> _Work instruction_: Please print all the lines below exactly as they are written.

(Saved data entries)
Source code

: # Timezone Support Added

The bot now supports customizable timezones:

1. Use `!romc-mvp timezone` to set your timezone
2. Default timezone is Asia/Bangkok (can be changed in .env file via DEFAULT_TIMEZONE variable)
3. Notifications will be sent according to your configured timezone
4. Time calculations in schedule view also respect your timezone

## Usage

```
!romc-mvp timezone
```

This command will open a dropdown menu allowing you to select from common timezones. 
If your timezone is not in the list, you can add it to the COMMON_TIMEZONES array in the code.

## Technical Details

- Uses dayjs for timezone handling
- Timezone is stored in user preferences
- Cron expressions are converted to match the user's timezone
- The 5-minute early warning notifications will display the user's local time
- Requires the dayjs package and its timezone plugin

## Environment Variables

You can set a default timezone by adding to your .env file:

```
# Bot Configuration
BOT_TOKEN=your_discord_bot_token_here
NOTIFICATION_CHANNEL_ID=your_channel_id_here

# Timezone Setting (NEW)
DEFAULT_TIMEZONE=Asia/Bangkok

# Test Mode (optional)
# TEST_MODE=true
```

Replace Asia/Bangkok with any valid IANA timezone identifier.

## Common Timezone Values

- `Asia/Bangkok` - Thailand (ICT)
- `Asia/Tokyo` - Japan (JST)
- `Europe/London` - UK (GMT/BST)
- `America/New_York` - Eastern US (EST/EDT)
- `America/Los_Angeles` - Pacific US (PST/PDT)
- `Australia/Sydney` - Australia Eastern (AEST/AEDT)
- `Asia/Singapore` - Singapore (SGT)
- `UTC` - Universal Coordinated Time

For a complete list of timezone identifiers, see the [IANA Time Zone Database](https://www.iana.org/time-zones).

> _Answer box_:
Source code

: # Timezone Support Added

The bot now supports customizable timezones:

1. Use `!romc-mvp timezone` to set your timezone
2. Default timezone is Asia/Bangkok (can be changed in .env file via DEFAULT_TIMEZONE variable)
3. Notifications will be sent according to your configured timezone
4. Time calculations in schedule view also respect your timezone

## Usage

```
!romc-mvp timezone
```

This command will open a dropdown menu allowing you to select from common timezones. 
If your timezone is not in the list, you can add it to the COMMON_TIMEZONES array in the code.

## Technical Details

- Uses dayjs for timezone handling
- Timezone is stored in user preferences
- Cron expressions are converted to match the user's timezone
- The 5-minute early warning notifications will display the user's local time
- Requires the dayjs package and its timezone plugin

## Environment Variables

You can set a default timezone by adding to your .env file:

```
# Bot Configuration
BOT_TOKEN=your_discord_bot_token_here
NOTIFICATION_CHANNEL_ID=your_channel_id_here

# Timezone Setting (NEW)
DEFAULT_TIMEZONE=Asia/Bangkok

# Test Mode (optional)
# TEST_MODE=true
```

Replace Asia/Bangkok with any valid IANA timezone identifier.

## Common Timezone Values

- `Asia/Bangkok` - Thailand (ICT)
- `Asia/Tokyo` - Japan (JST)
- `Europe/London` - UK (GMT/BST)
- `America/New_York` - Eastern US (EST/EDT)
- `America/Los_Angeles` - Pacific US (PST/PDT)
- `Australia/Sydney` - Australia Eastern (AEST/AEDT)
- `Asia/Singapore` - Singapore (SGT)
- `UTC` - Universal Coordinated Time

For a complete list of timezone identifiers, see the [IANA Time Zone Database](https://www.iana.org/time-zones).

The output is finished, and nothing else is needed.